* _EXERCISE AIM_
Print, in exact form, the lines below from the one containing "structure maps a" through the one containing "Whenever we attempt", and omit all others.

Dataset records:
# # # # # # #
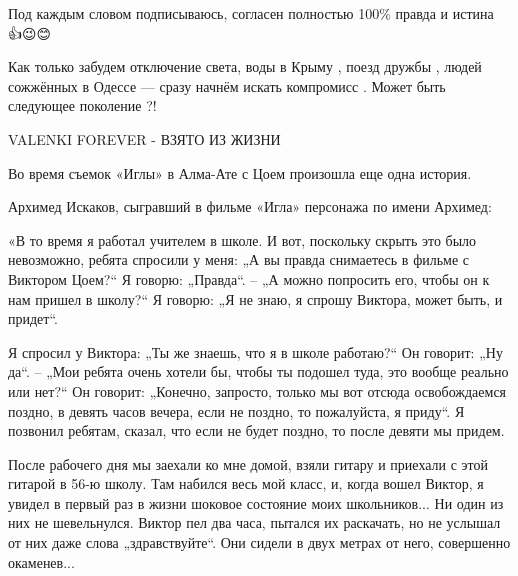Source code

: \begin{itemize}
 
Под каждым словом подписываюсь, согласен полностью 100\% правда и истина 👍😉😊

 

Как только забудем отключение света, воды в Крыму , поезд дружбы , людей
сожжённых в Одессе — сразу начнём искать компромисс . Может быть следующее
поколение ?!

 

VALENKI FOREVER - ВЗЯТО ИЗ ЖИЗНИ

Во время съемок «Иглы» в Алма-Ате с Цоем произошла еще одна история.

Архимед Искаков, сыгравший в фильме «Игла» персонажа по имени Архимед:

«В то время я работал учителем в школе. И вот, поскольку скрыть это было
невозможно, ребята спросили у меня: „А вы правда снимаетесь в фильме с Виктором
Цоем?“ Я говорю: „Правда“. – „А можно попросить его, чтобы он к нам пришел в
школу?“ Я говорю: „Я не знаю, я спрошу Виктора, может быть, и придет“.

Я спросил у Виктора: „Ты же знаешь, что я в школе работаю?“ Он говорит: „Ну
да“. – „Мои ребята очень хотели бы, чтобы ты подошел туда, это вообще реально
или нет?“ Он говорит: „Конечно, запросто, только мы вот отсюда освобождаемся
поздно, в девять часов вечера, если не поздно, то пожалуйста, я приду“. Я
позвонил ребятам, сказал, что если не будет поздно, то после девяти мы придем.

После рабочего дня мы заехали ко мне домой, взяли гитару и приехали с этой
гитарой в 56-ю школу. Там набился весь мой класс, и, когда вошел Виктор, я
увидел в первый раз в жизни шоковое состояние моих школьников... Ни один из них
не шевельнулся. Виктор пел два часа, пытался их раскачать, но не услышал от них
даже слова „здравствуйте“. Они сидели в двух метрах от него, совершенно
окаменев...


\end{itemize}
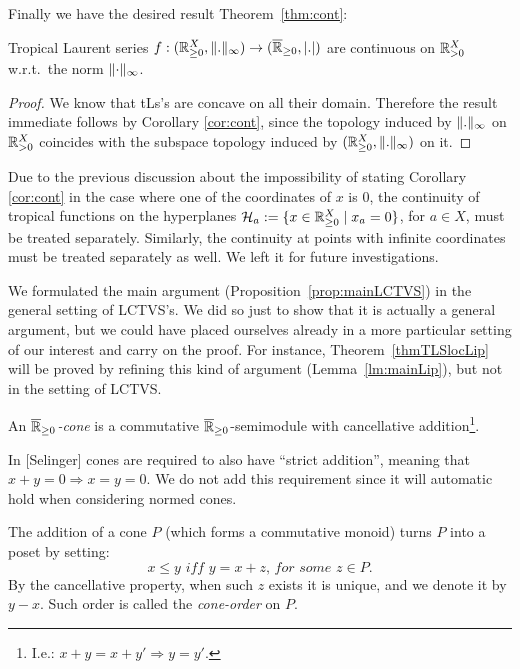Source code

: Finally we have the desired result Theorem~\ref{thm:cont}:

\begin{theorem}
 Tropical Laurent series $f:({\mathbb{R}}_{\geq 0}^X,\lVert.\rVert_\infty) \to (\overline{\mathbb{R}}_{\geq 0},\left\lvert.\right\rvert)$ are continuous on ${\mathbb{R}}_{> 0}^X$ w.r.t.\ the norm $\lVert\cdot\rVert_\infty$.
\end{theorem}
\begin{proof}
 We know that tLs's are concave on all their domain.
 Therefore the result immediate follows by Corollary \ref{cor:cont}, since the topology induced by $\lVert.\rVert_\infty$ on ${\mathbb{R}}_{> 0}^X$ coincides with the subspace topology induced by $({\mathbb{R}}_{\geq 0}^X,\lVert.\rVert_\infty)$ on it.
\end{proof}

Due to the previous discussion about the impossibility of stating Corollary \ref{cor:cont} in the case where one of the coordinates of $x$ is $0$, the continuity of tropical functions on the hyperplanes $\mathcal H_a:=\{x\in {\mathbb{R}}_{\geq 0}^X \mid x_a=0\}$, for $a\in X$, must be treated separately.
Similarly, the continuity at points with infinite coordinates must be treated separately as well.
We left it for future investigations.

\begin{remark}
 We formulated the main argument (Proposition~\ref{prop:mainLCTVS}) in the general setting of LCTVS's.
We did so just to show that it is actually a general argument, but we could have placed ourselves already in a more particular setting of our interest and carry on the proof.
For instance, Theorem~\ref{thmTLSlocLip} will be proved by refining this kind of argument (Lemma~\ref{lm:mainLip}), but not in the setting of LCTVS.
\end{remark} 

\newpage

\begin{definition}
 An \emph{$\overline{\mathbb{R}}_{\geq 0}$-cone} is a commutative $\overline{\mathbb{R}}_{\geq 0}$-semimodule with cancellative addition\footnote{I.e.: $x+y=x+y' \Rightarrow y=y'$.}.
\end{definition}

In [Selinger] cones are required to also have ``strict addition'', meaning that $x+y=0 \Rightarrow x=y=0$.
We do not add this requirement since it will automatic hold when considering normed cones.

\begin{remark}
 The addition of a cone $P$ (which forms a commutative monoid) turns $P$ into a poset by setting:
 \[
  x \leq y \textit{ iff } y=x+z \textit{, for some }z\in P.
 \]
 By the cancellative property, when such $z$ exists it is unique, and we denote it by $y-x$.
 Such order is called the \emph{cone-order} on $P$.
\end{remark}

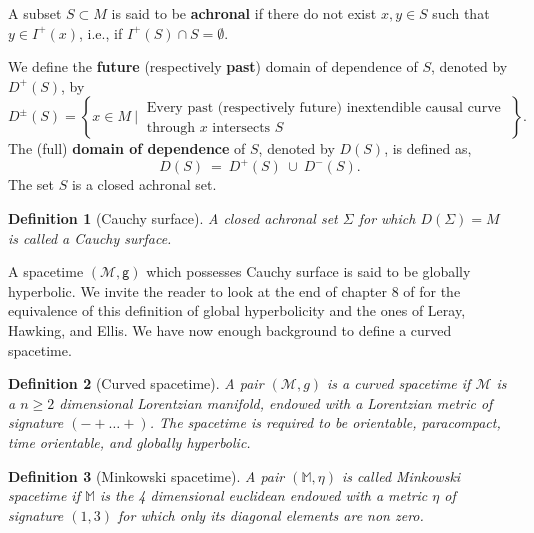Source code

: \documentclass[12pt]{book}
\newcommand{\Mcal}{\mathcal{M}}
\newcommand{\Mbb}{\mathbb{M}}
\newcommand{\gsf}{\mathsf{g}}
\theoremstyle{break}
\newtheorem{definition}{Definition}
\begin{document}


A subset $S \subset M$ is said to be \textbf{achronal} if there do not exist $x, y \in S$ such that $y \in I^{+}(x)$, i.e., if $I^{+}(S) \cap S = \emptyset$. 




We define the \textbf{future} (respectively \textbf{past}) domain of dependence of $S$, denoted by $D^{+}(S)$, by
%
\begin{equation*}
D^{\pm}(S) = \left\{ x \in M \ \bigg| \ \begin{array}{l} \text{Every past (respectively future) inextendible causal curve} \\ \text{through $x$ intersects $S$} \end{array} \; \right\}.
\end{equation*}
%
The (full) \textbf{domain of dependence} of $S$, denoted by $D(S)$, is defined as,
\begin{equation*}
D(S) \ = \ D^{+}(S) \ \cup \ D^{-}(S).
\end{equation*}
The set $S$ is a closed achronal set.




\begin{definition}[Cauchy surface]
A closed achronal set $\Sigma$ for which $D(\Sigma) = M$ is called a Cauchy surface. 
\end{definition}

A spacetime $(\Mcal,\gsf)$ which possesses Cauchy surface is said to be globally hyperbolic. We invite the reader to look at the end of chapter $8$ of \cite{waldGR} for the equivalence of this definition of global hyperbolicity and the ones of Leray, Hawking, and Ellis. 
We have now enough background to define a curved spacetime.

\begin{definition}[Curved spacetime]\label{def:cst}
A pair $(\Mcal,g)$ is a curved spacetime if $\Mcal$ is a $n \geq 2$ dimensional Lorentzian manifold, endowed with a Lorentzian metric of signature $( - + \dots +)$. The spacetime is required to be orientable, paracompact, time orientable, and globally hyperbolic. 
\end{definition}


\begin{definition}[Minkowski spacetime]
A pair $(\Mbb,\eta)$ is called Minkowski spacetime if $\Mbb$ is the 4 dimensional euclidean endowed with a metric $\eta$ of signature $(1,3)$ for which only its diagonal elements are non zero.
\end{definition}
\end{document}
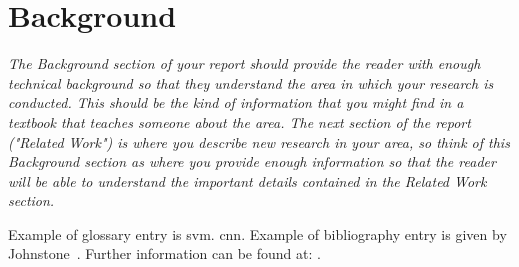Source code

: \section{Background} 

\emph{The Background section of your report should provide the reader with enough technical background so that they understand the area in which your research is conducted. This should be the kind of information that you might find in a textbook that teaches someone about the area. The next section of the report ("Related Work") is where you describe new research in your area, so think of this Background section as where you provide enough information so that the reader will be able to understand the important details contained in the Related Work section.}

Example of glossary entry is \gls{svm}. \gls{cnn}.
Example of bibliography entry is given by Johnstone~\cite{Joh11}.
Further information can be found at: \cite{website:fermentas-lambda}.

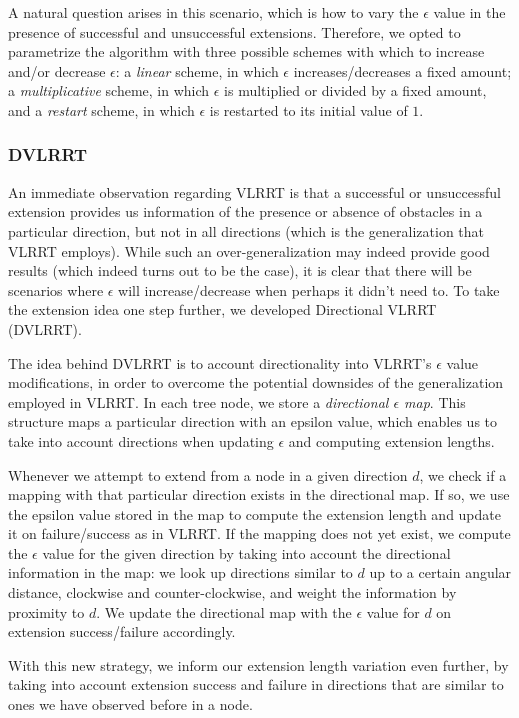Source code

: \documentclass[10pt,twoside,twocolumn]{article}
\begin{document}
A natural question arises in this scenario, which is how to vary the $\epsilon$ value in the presence of successful and unsuccessful 
extensions. Therefore, we opted to parametrize the algorithm with three possible schemes with which to increase and/or decrease $\epsilon$:
a \emph{linear} scheme, in which $\epsilon$ increases/decreases a fixed amount; a \emph{multiplicative} scheme, in which $\epsilon$ is multiplied or divided by a fixed amount, and a \emph{restart} scheme, in which $\epsilon$ is restarted to its initial value of $1$.

\subsubsection{DVLRRT}
An immediate observation regarding VLRRT is that a successful or unsuccessful extension provides us information of the
presence or absence of obstacles in a particular direction, but not in all directions (which is the generalization that VLRRT employs). 
While such an over-generalization may indeed provide good results (which indeed turns out to be the case), it is clear that there
will be scenarios where $\epsilon$ will increase/decrease when perhaps it didn't need to. To take the extension idea one step
further, we developed Directional VLRRT (DVLRRT).

The idea behind DVLRRT is to account directionality into VLRRT's $\epsilon$ value modifications, in order to overcome the potential
downsides of the generalization employed in VLRRT. In each tree node, we store a \emph{directional $\epsilon$ map}. This 
structure maps a particular direction with an epsilon value, which enables us to take into account directions when updating $\epsilon$
and computing extension lengths.

Whenever we attempt to extend from a node in a given direction $d$, we check if a mapping with that particular direction exists in the directional map.
If so, we use the epsilon value stored in the map to compute the extension length and update it on failure/success as in VLRRT. If the mapping does not yet exist, we compute the $\epsilon$ value for the given direction by taking into account the directional information in the map: we look up directions similar to $d$ up to a certain angular distance, clockwise and counter-clockwise, and weight the information by proximity to $d$. We update the directional map with the $\epsilon$ value for $d$ on extension success/failure accordingly.

With this new strategy, we inform our extension length variation even further, by taking into account extension success and failure in directions that are similar to ones we have observed before in a node.
\end{document}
# # # # # # #
* _EXERCISE ANSWER_
structure maps a particular direction with an epsilon value, which enables us to take into account directions when updating $\epsilon$
and computing extension lengths.

Whenever we attempt to extend from a node in a given direction $d$, we check if a mapping with that particular direction exists in the directional map.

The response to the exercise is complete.